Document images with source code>
[Start of section]
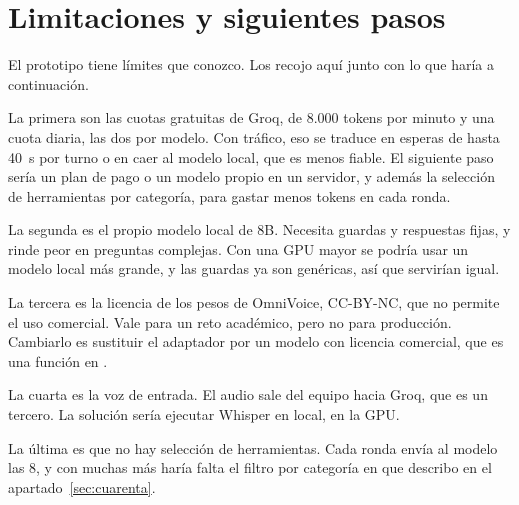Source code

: \section{Limitaciones y siguientes pasos}\label{sec:limitaciones}

El prototipo tiene límites que conozco. Los recojo aquí junto con lo que haría a continuación.

La primera son las cuotas gratuitas de Groq, de 8.000 tokens por minuto y una cuota diaria, las dos por modelo. Con
tráfico, eso se traduce en esperas de hasta 40~s por turno o en caer al modelo local, que es menos fiable. El
siguiente paso sería un plan de pago o un modelo propio en un servidor, y además la selección de herramientas por
categoría, para gastar menos tokens en cada ronda.

La segunda es el propio modelo local de 8B. Necesita guardas y respuestas fijas, y rinde peor en preguntas
complejas. Con una GPU mayor se podría usar un modelo local más grande, y las guardas ya son genéricas, así que
servirían igual.

La tercera es la licencia de los pesos de OmniVoice, CC-BY-NC, que no permite el uso comercial. Vale para un reto
académico, pero no para producción. Cambiarlo es sustituir el adaptador  por un modelo con licencia
comercial, que es una función en .

La cuarta es la voz de entrada. El audio sale del equipo hacia Groq, que es un tercero. La solución sería ejecutar
Whisper en local, en la GPU.

La última es que no hay selección de herramientas. Cada ronda envía al modelo las 8, y con muchas más haría falta el
filtro por categoría en  que describo en el apartado~\ref{sec:cuarenta}.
[End of section]
Which lines of the records above contain the word "guardas"? Report each one.

Solution for this exercise>
La segunda es el propio modelo local de 8B. Necesita guardas y respuestas fijas, y rinde peor en preguntas
complejas. Con una GPU mayor se podría usar un modelo local más grande, y las guardas ya son genéricas, así que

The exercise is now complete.